* **TASK PROMPT**
Reproduce, exactly and in full, only the lines below from the one containing "The original scene" through the one containing "of each image".

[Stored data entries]
= = = = =

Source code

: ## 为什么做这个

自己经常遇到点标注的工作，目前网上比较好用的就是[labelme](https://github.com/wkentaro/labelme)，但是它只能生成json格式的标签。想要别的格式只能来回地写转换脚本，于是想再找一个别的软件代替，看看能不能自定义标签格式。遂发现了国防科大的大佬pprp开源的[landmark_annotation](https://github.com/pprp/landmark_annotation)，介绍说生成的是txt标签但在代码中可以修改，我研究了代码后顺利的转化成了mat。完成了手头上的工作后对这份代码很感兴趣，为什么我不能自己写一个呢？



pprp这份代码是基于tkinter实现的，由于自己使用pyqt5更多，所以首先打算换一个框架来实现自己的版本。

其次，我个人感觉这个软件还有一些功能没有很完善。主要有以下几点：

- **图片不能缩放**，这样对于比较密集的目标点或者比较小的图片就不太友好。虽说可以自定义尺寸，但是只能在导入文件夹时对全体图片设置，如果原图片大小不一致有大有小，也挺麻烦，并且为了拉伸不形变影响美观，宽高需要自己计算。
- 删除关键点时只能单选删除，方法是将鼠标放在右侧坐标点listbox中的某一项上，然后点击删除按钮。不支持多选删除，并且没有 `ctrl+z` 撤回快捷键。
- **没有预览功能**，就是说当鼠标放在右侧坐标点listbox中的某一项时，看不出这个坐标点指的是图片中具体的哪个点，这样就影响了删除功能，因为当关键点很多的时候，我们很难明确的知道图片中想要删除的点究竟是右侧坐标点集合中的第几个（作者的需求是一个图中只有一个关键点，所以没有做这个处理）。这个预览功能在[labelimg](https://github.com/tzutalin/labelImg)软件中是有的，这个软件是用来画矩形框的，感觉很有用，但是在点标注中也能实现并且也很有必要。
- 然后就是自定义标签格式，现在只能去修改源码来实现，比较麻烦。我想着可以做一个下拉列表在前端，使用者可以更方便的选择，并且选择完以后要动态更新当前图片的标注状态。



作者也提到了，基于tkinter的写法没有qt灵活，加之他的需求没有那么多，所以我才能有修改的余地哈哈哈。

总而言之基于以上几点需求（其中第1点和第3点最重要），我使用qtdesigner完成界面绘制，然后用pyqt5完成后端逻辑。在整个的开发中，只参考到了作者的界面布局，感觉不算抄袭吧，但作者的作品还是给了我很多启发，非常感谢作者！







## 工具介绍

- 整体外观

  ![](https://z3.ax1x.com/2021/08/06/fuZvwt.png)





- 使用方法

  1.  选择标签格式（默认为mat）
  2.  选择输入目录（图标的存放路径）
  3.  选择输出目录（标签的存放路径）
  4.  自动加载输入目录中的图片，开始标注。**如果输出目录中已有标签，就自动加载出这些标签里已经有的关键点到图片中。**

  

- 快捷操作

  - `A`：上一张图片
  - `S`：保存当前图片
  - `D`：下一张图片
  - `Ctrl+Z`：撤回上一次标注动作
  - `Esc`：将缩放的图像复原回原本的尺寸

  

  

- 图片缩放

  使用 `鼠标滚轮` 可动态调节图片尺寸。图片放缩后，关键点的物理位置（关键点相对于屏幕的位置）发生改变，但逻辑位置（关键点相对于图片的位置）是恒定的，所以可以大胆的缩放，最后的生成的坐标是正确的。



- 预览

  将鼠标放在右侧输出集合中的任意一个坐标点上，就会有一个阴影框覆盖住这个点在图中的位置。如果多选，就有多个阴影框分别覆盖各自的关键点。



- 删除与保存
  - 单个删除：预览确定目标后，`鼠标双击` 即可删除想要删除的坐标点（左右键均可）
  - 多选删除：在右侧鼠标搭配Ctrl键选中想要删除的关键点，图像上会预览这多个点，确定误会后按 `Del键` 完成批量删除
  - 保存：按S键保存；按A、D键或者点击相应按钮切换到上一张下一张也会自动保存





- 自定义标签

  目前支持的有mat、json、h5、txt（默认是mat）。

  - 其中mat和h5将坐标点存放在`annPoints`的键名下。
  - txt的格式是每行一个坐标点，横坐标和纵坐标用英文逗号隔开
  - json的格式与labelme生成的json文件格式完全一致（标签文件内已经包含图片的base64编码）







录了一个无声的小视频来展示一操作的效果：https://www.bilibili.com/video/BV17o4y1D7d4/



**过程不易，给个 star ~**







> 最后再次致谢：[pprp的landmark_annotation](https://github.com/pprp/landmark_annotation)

= = = = =

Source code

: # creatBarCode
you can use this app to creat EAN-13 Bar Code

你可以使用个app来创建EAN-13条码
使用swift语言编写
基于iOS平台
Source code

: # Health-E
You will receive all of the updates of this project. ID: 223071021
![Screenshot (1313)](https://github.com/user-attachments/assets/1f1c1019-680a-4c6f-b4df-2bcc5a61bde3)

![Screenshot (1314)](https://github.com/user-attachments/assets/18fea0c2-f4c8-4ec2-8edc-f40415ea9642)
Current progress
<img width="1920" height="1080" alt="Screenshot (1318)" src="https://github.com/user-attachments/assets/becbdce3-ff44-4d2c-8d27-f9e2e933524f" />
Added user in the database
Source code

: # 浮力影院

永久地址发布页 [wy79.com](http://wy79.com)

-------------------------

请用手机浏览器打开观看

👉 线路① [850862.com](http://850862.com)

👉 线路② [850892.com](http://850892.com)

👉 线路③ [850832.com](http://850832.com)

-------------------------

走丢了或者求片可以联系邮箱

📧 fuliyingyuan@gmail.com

= = = = =

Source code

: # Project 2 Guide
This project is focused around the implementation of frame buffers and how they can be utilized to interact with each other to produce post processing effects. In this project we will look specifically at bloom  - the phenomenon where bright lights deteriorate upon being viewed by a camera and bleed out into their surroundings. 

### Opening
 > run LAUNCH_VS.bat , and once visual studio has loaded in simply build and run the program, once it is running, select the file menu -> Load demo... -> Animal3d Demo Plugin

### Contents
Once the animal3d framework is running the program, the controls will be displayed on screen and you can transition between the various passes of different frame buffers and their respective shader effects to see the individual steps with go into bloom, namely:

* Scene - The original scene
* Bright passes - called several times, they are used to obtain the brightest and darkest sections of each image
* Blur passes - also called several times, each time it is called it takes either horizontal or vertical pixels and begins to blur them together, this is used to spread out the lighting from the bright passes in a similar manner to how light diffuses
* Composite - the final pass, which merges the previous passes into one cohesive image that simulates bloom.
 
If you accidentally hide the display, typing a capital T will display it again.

= = = = =

* **RESULT OF THE EXERCISE**
* Scene - The original scene
* Bright passes - called several times, they are used to obtain the brightest and darkest sections of each image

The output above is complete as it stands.